# DESCRIPTION OF THE TASK
Below is some data. Retype exactly the lines starting at the one with "1. Standard Deviation (June) - 3.257" and ending at the one with "present in the months of June and December".

(Saved data entries)
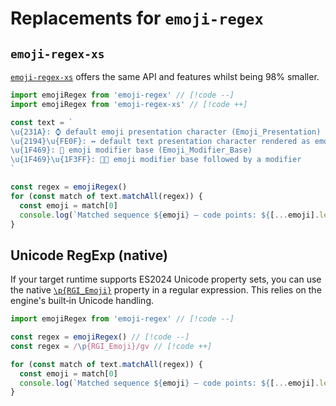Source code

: # Replacements for `emoji-regex`

## `emoji-regex-xs`

[`emoji-regex-xs`](https://github.com/slevithan/emoji-regex-xs) offers the same API and features whilst being 98% smaller.

```ts
import emojiRegex from 'emoji-regex' // [!code --]
import emojiRegex from 'emoji-regex-xs' // [!code ++]

const text = `
\u{231A}: ⌚ default emoji presentation character (Emoji_Presentation)
\u{2194}\u{FE0F}: ↔️ default text presentation character rendered as emoji
\u{1F469}: 👩 emoji modifier base (Emoji_Modifier_Base)
\u{1F469}\u{1F3FF}: 👩🏿 emoji modifier base followed by a modifier
`

const regex = emojiRegex()
for (const match of text.matchAll(regex)) {
  const emoji = match[0]
  console.log(`Matched sequence ${emoji} — code points: ${[...emoji].length}`)
}
```

## Unicode RegExp (native)

If your target runtime supports ES2024 Unicode property sets, you can use the native [`\p{RGI_Emoji}`](https://developer.mozilla.org/en-US/docs/Web/JavaScript/Reference/Regular_expressions/Unicode_character_class_escape) property in a regular expression. This relies on the engine's built‑in Unicode handling.

```ts
import emojiRegex from 'emoji-regex' // [!code --]

const regex = emojiRegex() // [!code --]
const regex = /\p{RGI_Emoji}/gv // [!code ++]

for (const match of text.matchAll(regex)) {
  const emoji = match[0]
  console.log(`Matched sequence ${emoji} — code points: ${[...emoji].length}`)
}
```
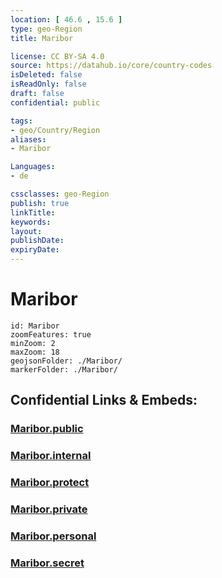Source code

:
 ```yaml
---
location: [ 46.6 , 15.6 ] 
type: geo-Region
title: Maribor

license: CC BY-SA 4.0
source: https://datahub.io/core/country-codes
isDeleted: false
isReadOnly: false
draft: false
confidential: public

tags:
- geo/Country/Region
aliases:
- Maribor

Languages:
- de

cssclasses: geo-Region
publish: true
linkTitle: 
keywords: 
layout: 
publishDate: 
expiryDate: 
---
```


# Maribor

```leaflet
id: Maribor
zoomFeatures: true 
minZoom: 2 
maxZoom: 18
geojsonFolder: ./Maribor/
markerFolder: ./Maribor/
```


## Confidential Links & Embeds: 

### [Maribor.public](/_public/\Earth\Continent\Europe\Europe~Central\Slovenia\Regions~Slovenia\Podravska\counties~PodravskaMaribor.public.md) 

### [Maribor.internal](/_internal/\Earth\Continent\Europe\Europe~Central\Slovenia\Regions~Slovenia\Podravska\counties~PodravskaMaribor.internal.md) 

### [Maribor.protect](/_protect/\Earth\Continent\Europe\Europe~Central\Slovenia\Regions~Slovenia\Podravska\counties~PodravskaMaribor.protect.md) 

### [Maribor.private](/_private/\Earth\Continent\Europe\Europe~Central\Slovenia\Regions~Slovenia\Podravska\counties~PodravskaMaribor.private.md) 

### [Maribor.personal](/_personal/\Earth\Continent\Europe\Europe~Central\Slovenia\Regions~Slovenia\Podravska\counties~PodravskaMaribor.personal.md) 

### [Maribor.secret](/_secret/\Earth\Continent\Europe\Europe~Central\Slovenia\Regions~Slovenia\Podravska\counties~PodravskaMaribor.secret.md)

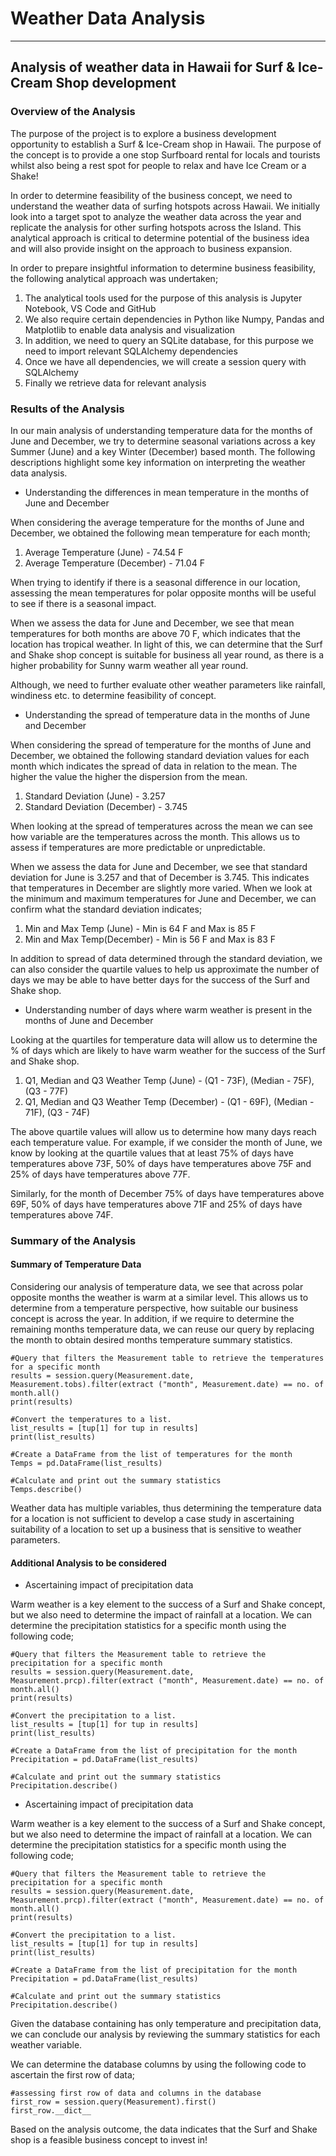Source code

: # Weather Data Analysis
---
## Analysis of weather data in Hawaii for Surf & Ice-Cream Shop development

### Overview of the Analysis

The purpose of the project is to explore a business development opportunity to establish a Surf & Ice-Cream shop in Hawaii. The purpose of the concept is to provide a one stop Surfboard rental for locals and tourists whilst also being a rest spot for people to relax and have Ice Cream or a Shake!

In order to determine feasibility of the business concept, we need to understand the weather data of surfing hotspots across Hawaii. We initially look into a target spot to analyze the weather data across the year and replicate the analysis for other surfing hotspots across the Island. This analytical approach is critical to determine potential of the business idea and will also provide insight on the approach to business expansion.

In order to prepare insightful information to determine business feasibility, the following analytical approach was undertaken;

1. The analytical tools used for the purpose of this analysis is Jupyter Notebook, VS Code and GitHub
2. We also require certain dependencies in Python like Numpy, Pandas and Matplotlib to enable data analysis and visualization
3. In addition, we need to query an SQLite database, for this purpose we need to import relevant SQLAlchemy dependencies
4. Once we have all dependencies, we will create a session query with SQLAlchemy
5. Finally we retrieve data for relevant analysis

### Results of the Analysis

In our main analysis of understanding temperature data for the months of June and December, we try to determine seasonal variations across a key Summer (June) and a key Winter (December) based month. The following descriptions highlight some key information on interpreting the weather data analysis.

* Understanding the differences in mean temperature in the months of June and December

When considering the average temperature for the months of June and December, we obtained the following mean temperature for each month;

1. Average Temperature (June) - 74.54 F
2. Average Temperature (December) - 71.04 F

When trying to identify if there is a seasonal difference in our location, assessing the mean temperatures for polar opposite months will be useful to see if there is a seasonal impact.

When we assess the data for June and December, we see that mean temperatures for both months are above 70 F, which indicates that the location has tropical weather. In light of this, we can determine that the Surf and Shake shop concept is suitable for business all year round, as there is a higher probability for Sunny warm weather all year round.

Although, we need to further evaluate other weather parameters like rainfall, windiness etc. to determine feasibility of concept.

* Understanding the spread of temperature data in the months of June and December

When considering the spread of temperature for the months of June and December, we obtained the following standard deviation values for each month which indicates the spread of data in relation to the mean. The higher the value the higher the dispersion from the mean.

1. Standard Deviation (June) - 3.257
2. Standard Deviation (December) - 3.745

When looking at the spread of temperatures across the mean we can see how variable are the temperatures across the month. This allows us to assess if temperatures are more predictable or unpredictable.

When we assess the data for June and December, we see that standard deviation for June is 3.257 and that of December is 3.745. This indicates that temperatures in December are slightly more varied. When we look at the minimum and maximum temperatures for June and December, we can confirm what the standard deviation indicates;

1. Min and Max Temp (June) - Min is 64 F and Max is 85 F
2. Min and Max Temp(December) - Min is 56 F and Max is 83 F

In addition to spread of data determined through the standard deviation, we can also consider the quartile values to help us approximate the number of days we may be able to have better days for the success of the Surf and Shake shop.

* Understanding number of days where warm weather is present in the months of June and December

Looking at the quartiles for temperature data will allow us to determine the % of days which are likely to have warm weather for the success of the Surf and Shake shop.

1. Q1, Median and Q3 Weather Temp (June) - (Q1 - 73F), (Median - 75F), (Q3 - 77F)
2. Q1, Median and Q3 Weather Temp (December) - (Q1 - 69F), (Median - 71F), (Q3 - 74F)

The above quartile values will allow us to determine how many days reach each temperature value. For example, if we consider the month of June, we know by looking at the quartile values that at least 75% of days have temperatures above 73F, 50% of days have temperatures above 75F and 25% of days have temperatures above 77F. 

Similarly, for the month of December 75% of days have temperatures above 69F, 50% of days have temperatures above 71F and 25% of days have temperatures above 74F. 

### Summary of the Analysis

#### Summary of Temperature Data

Considering our analysis of temperature data, we see that across polar opposite months the weather is warm at a similar level. This allows us to determine from a temperature perspective, how suitable our business concept is across the year. In addition, if we require to determine the remaining months temperature data, we can reuse our query by replacing the month to obtain desired months temperature summary statistics.

```
#Query that filters the Measurement table to retrieve the temperatures for a specific month
results = session.query(Measurement.date, Measurement.tobs).filter(extract ("month", Measurement.date) == no. of month.all()
print(results)

#Convert the temperatures to a list.
list_results = [tup[1] for tup in results]
print(list_results)

#Create a DataFrame from the list of temperatures for the month
Temps = pd.DataFrame(list_results)

#Calculate and print out the summary statistics 
Temps.describe()
```

Weather data has multiple variables, thus determining the temperature data for a location is not sufficient to develop a case study in ascertaining suitability of a location to set up a business that is sensitive to weather parameters.


#### Additional Analysis to be considered

* Ascertaining impact of precipitation data

Warm weather is a key element to the success of a Surf and Shake concept, but we also need to determine the impact of rainfall at a location. We can determine the precipitation statistics for a specific month using the following code;

```
#Query that filters the Measurement table to retrieve the precipitation for a specific month
results = session.query(Measurement.date, Measurement.prcp).filter(extract ("month", Measurement.date) == no. of month.all()
print(results)

#Convert the precipitation to a list.
list_results = [tup[1] for tup in results]
print(list_results)

#Create a DataFrame from the list of precipitation for the month
Precipitation = pd.DataFrame(list_results)

#Calculate and print out the summary statistics 
Precipitation.describe()
```

* Ascertaining impact of precipitation data

Warm weather is a key element to the success of a Surf and Shake concept, but we also need to determine the impact of rainfall at a location. We can determine the precipitation statistics for a specific month using the following code;

```
#Query that filters the Measurement table to retrieve the precipitation for a specific month
results = session.query(Measurement.date, Measurement.prcp).filter(extract ("month", Measurement.date) == no. of month.all()
print(results)

#Convert the precipitation to a list.
list_results = [tup[1] for tup in results]
print(list_results)

#Create a DataFrame from the list of precipitation for the month
Precipitation = pd.DataFrame(list_results)

#Calculate and print out the summary statistics 
Precipitation.describe()
```

Given the database containing has only temperature and precipitation data, we can conclude our analysis by reviewing the summary statistics for each weather variable.

We can determine the database columns by using the following code to ascertain the first row of data;

```
#assessing first row of data and columns in the database
first_row = session.query(Measurement).first()
first_row.__dict__
```

Based on the analysis outcome, the data indicates that the Surf and Shake shop is a feasible business concept to invest in!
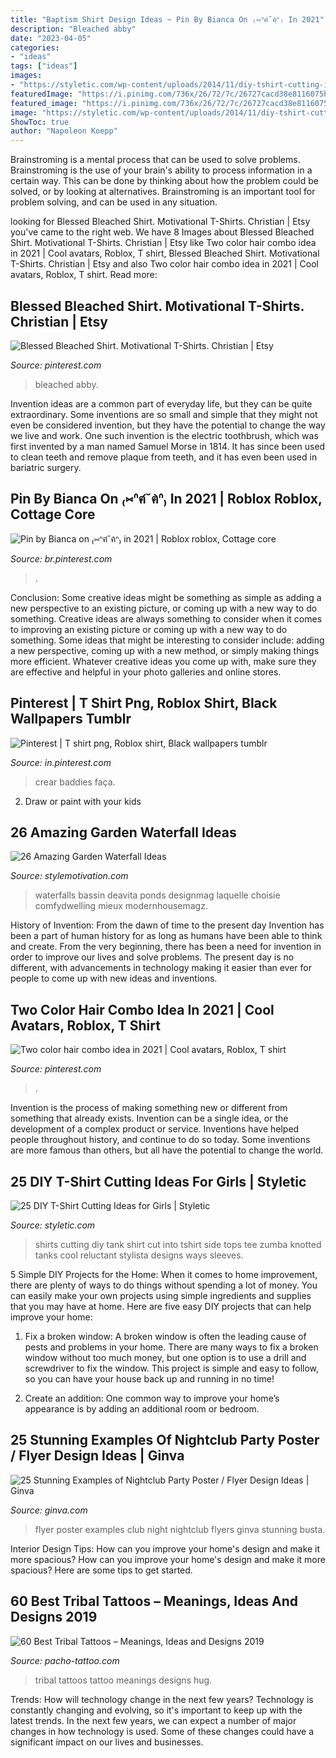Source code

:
 ```yaml
---
title: "Baptism Shirt Design Ideas ~ Pin By Bianca On ₍⑅ᐢฅ́˘ฅ̀ᐢ₎ In 2021"
description: "Bleached abby"
date: "2023-04-05"
categories:
- "ideas"
tags: ["ideas"]
images:
- "https://styletic.com/wp-content/uploads/2014/11/diy-tshirt-cutting-ideas/22-cutting-shirts-into-tank-tops.jpg"
featuredImage: "https://i.pinimg.com/736x/26/72/7c/26727cacd38e8116075bca53d1ef4136.jpg"
featured_image: "https://i.pinimg.com/736x/26/72/7c/26727cacd38e8116075bca53d1ef4136.jpg"
image: "https://styletic.com/wp-content/uploads/2014/11/diy-tshirt-cutting-ideas/22-cutting-shirts-into-tank-tops.jpg"
ShowToc: true
author: "Napoleon Koepp"
---
```



Brainstroming is a mental process that can be used to solve problems. Brainstroming is the use of your brain's ability to process information in a certain way. This can be done by thinking about how the problem could be solved, or by looking at alternatives. Brainstroming is an important tool for problem solving, and can be used in any situation.

	

		
looking for Blessed Bleached Shirt. Motivational T-Shirts. Christian | Etsy you've came to the right web. We have 8 Images about Blessed Bleached Shirt. Motivational T-Shirts. Christian | Etsy like Two color hair combo idea in 2021 | Cool avatars, Roblox, T shirt, Blessed Bleached Shirt. Motivational T-Shirts. Christian | Etsy and also Two color hair combo idea in 2021 | Cool avatars, Roblox, T shirt. Read more:
		
    
## Blessed Bleached Shirt. Motivational T-Shirts. Christian | Etsy

<img loading=lazy src="https://i.pinimg.com/736x/d6/d3/9e/d6d39e314afdfdaea6002f614c17e186.jpg" onerror="this.onerror=null;this.src='https://tse1.mm.bing.net/th?id=OIP.qVMXCjl2uh-mZnrYNoG8UAHaJ4&amp;pid=15.1';" alt="Blessed Bleached Shirt. Motivational T-Shirts. Christian | Etsy">

_Source: pinterest.com_

>bleached abby. 

	

Invention ideas are a common part of everyday life, but they can be quite extraordinary. Some inventions are so small and simple that they might not even be considered invention, but they have the potential to change the way we live and work. One such invention is the electric toothbrush, which was first invented by a man named Samuel Morse in 1814. It has since been used to clean teeth and remove plaque from teeth, and it has even been used in bariatric surgery.

    
## Pin By Bianca On ₍⑅ᐢฅ́˘ฅ̀ᐢ₎ In 2021 | Roblox Roblox, Cottage Core

<img loading=lazy src="https://i.pinimg.com/736x/26/72/7c/26727cacd38e8116075bca53d1ef4136.jpg" onerror="this.onerror=null;this.src='https://tse2.mm.bing.net/th?id=OIP.fpXSoknKnLwnrp7iB5rqsQAAAA&amp;pid=15.1';" alt="Pin by Bianca on ₍⑅ᐢฅ́˘ฅ̀ᐢ₎ in 2021 | Roblox roblox, Cottage core">

_Source: br.pinterest.com_

>. 

	

Conclusion: Some creative ideas might be something as simple as adding a new perspective to an existing picture, or coming up with a new way to do something.
Creative ideas are always something to consider when it comes to improving an existing picture or coming up with a new way to do something. Some ideas that might be interesting to consider include: adding a new perspective, coming up with a new method, or simply making things more efficient. Whatever creative ideas you come up with, make sure they are effective and helpful in your photo galleries and online stores.

    
## Pinterest | T Shirt Png, Roblox Shirt, Black Wallpapers Tumblr

<img loading=lazy src="https://i.pinimg.com/736x/86/39/3b/86393b8968c963a916476d9321b85b8c.jpg" onerror="this.onerror=null;this.src='https://tse3.mm.bing.net/th?id=OIP.-DRdXMGn4w0QoGxU2zrowQHaHa&amp;pid=15.1';" alt="Pinterest | T shirt png, Roblox shirt, Black wallpapers tumblr">

_Source: in.pinterest.com_

>crear baddies faça. 

	

2. Draw or paint with your kids

    
## 26 Amazing Garden Waterfall Ideas

<img loading=lazy src="https://www.stylemotivation.com/wp-content/uploads/2013/09/garden-waterfalls-21.jpg" onerror="this.onerror=null;this.src='https://tse4.mm.bing.net/th?id=OIP._tFnfR8eaGilirdbarmGqgHaKQ&amp;pid=15.1';" alt="26 Amazing Garden Waterfall Ideas">

_Source: stylemotivation.com_

>waterfalls bassin deavita ponds designmag laquelle choisie comfydwelling mieux modernhousemagz. 

	

History of Invention: From the dawn of time to the present day
Invention has been a part of human history for as long as humans have been able to think and create. From the very beginning, there has been a need for invention in order to improve our lives and solve problems. The present day is no different, with advancements in technology making it easier than ever for people to come up with new ideas and inventions.

    
## Two Color Hair Combo Idea In 2021 | Cool Avatars, Roblox, T Shirt

<img loading=lazy src="https://i.pinimg.com/736x/bf/f4/75/bff47513f2bc879ab6951fdbc7ee30b6.jpg" onerror="this.onerror=null;this.src='https://tse4.mm.bing.net/th?id=OIP.dAEn1_2pAbCKOd1oe6tSawHaNK&amp;pid=15.1';" alt="Two color hair combo idea in 2021 | Cool avatars, Roblox, T shirt">

_Source: pinterest.com_

>. 

	

Invention is the process of making something new or different from something that already exists. Invention can be a single idea, or the development of a complex product or service. Inventions have helped people throughout history, and continue to do so today. Some inventions are more famous than others, but all have the potential to change the world.

    
## 25 DIY T-Shirt Cutting Ideas For Girls | Styletic

<img loading=lazy src="https://styletic.com/wp-content/uploads/2014/11/diy-tshirt-cutting-ideas/22-cutting-shirts-into-tank-tops.jpg" onerror="this.onerror=null;this.src='https://tse4.mm.bing.net/th?id=OIP.ligGZPDzb2KKBMl05sedxgHaLJ&amp;pid=15.1';" alt="25 DIY T-Shirt Cutting Ideas for Girls | Styletic">

_Source: styletic.com_

>shirts cutting diy tank shirt cut into tshirt side tops tee zumba knotted tanks cool reluctant stylista designs ways sleeves. 

	

5 Simple DIY Projects for the Home:
When it comes to home improvement, there are plenty of ways to do things without spending a lot of money. You can easily make your own projects using simple ingredients and supplies that you may have at home. Here are five easy DIY projects that can help improve your home: 
1. Fix a broken window: A broken window is often the leading cause of pests and problems in your home. There are many ways to fix a broken window without too much money, but one option is to use a drill and screwdriver to fix the window. This project is simple and easy to follow, so you can have your house back up and running in no time!

2. Create an addition: One common way to improve your home’s appearance is by adding an additional room or bedroom.

    
## 25 Stunning Examples Of Nightclub Party Poster / Flyer Design Ideas | Ginva

<img loading=lazy src="http://ginva.com/wp-content/uploads/2012/04/party-flyer-design-examples-16.jpg" onerror="this.onerror=null;this.src='https://tse1.mm.bing.net/th?id=OIP.8PqVnDCnbcA7pi6m8EWt-wHaKY&amp;pid=15.1';" alt="25 Stunning Examples of Nightclub Party Poster / Flyer Design Ideas | Ginva">

_Source: ginva.com_

>flyer poster examples club night nightclub flyers ginva stunning busta. 

	

Interior Design Tips: How can you improve your home's design and make it more spacious?
How can you improve your home's design and make it more spacious? Here are some tips to get started.

    
## 60 Best Tribal Tattoos – Meanings, Ideas And Designs 2019

<img loading=lazy src="https://www.pacho-tattoo.com/images/2016/02/tribal-tattoos-42.jpg?x15119" onerror="this.onerror=null;this.src='https://tse2.mm.bing.net/th?id=OIP.Zprn6XSUKbmzeR6sGhUXkwHaJ3&amp;pid=15.1';" alt="60 Best Tribal Tattoos – Meanings, Ideas and Designs 2019">

_Source: pacho-tattoo.com_

>tribal tattoos tattoo meanings designs hug. 

	

Trends: How will technology change in the next few years?
Technology is constantly changing and evolving, so it's important to keep up with the latest trends. In the next few years, we can expect a number of major changes in how technology is used. Some of these changes could have a significant impact on our lives and businesses.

# OUTPUT FOR THIS EXERCISE
1. Standard Deviation (June) - 3.257
2. Standard Deviation (December) - 3.745

When looking at the spread of temperatures across the mean we can see how variable are the temperatures across the month. This allows us to assess if temperatures are more predictable or unpredictable.

When we assess the data for June and December, we see that standard deviation for June is 3.257 and that of December is 3.745. This indicates that temperatures in December are slightly more varied. When we look at the minimum and maximum temperatures for June and December, we can confirm what the standard deviation indicates;

1. Min and Max Temp (June) - Min is 64 F and Max is 85 F
2. Min and Max Temp(December) - Min is 56 F and Max is 83 F

In addition to spread of data determined through the standard deviation, we can also consider the quartile values to help us approximate the number of days we may be able to have better days for the success of the Surf and Shake shop.

* Understanding number of days where warm weather is present in the months of June and December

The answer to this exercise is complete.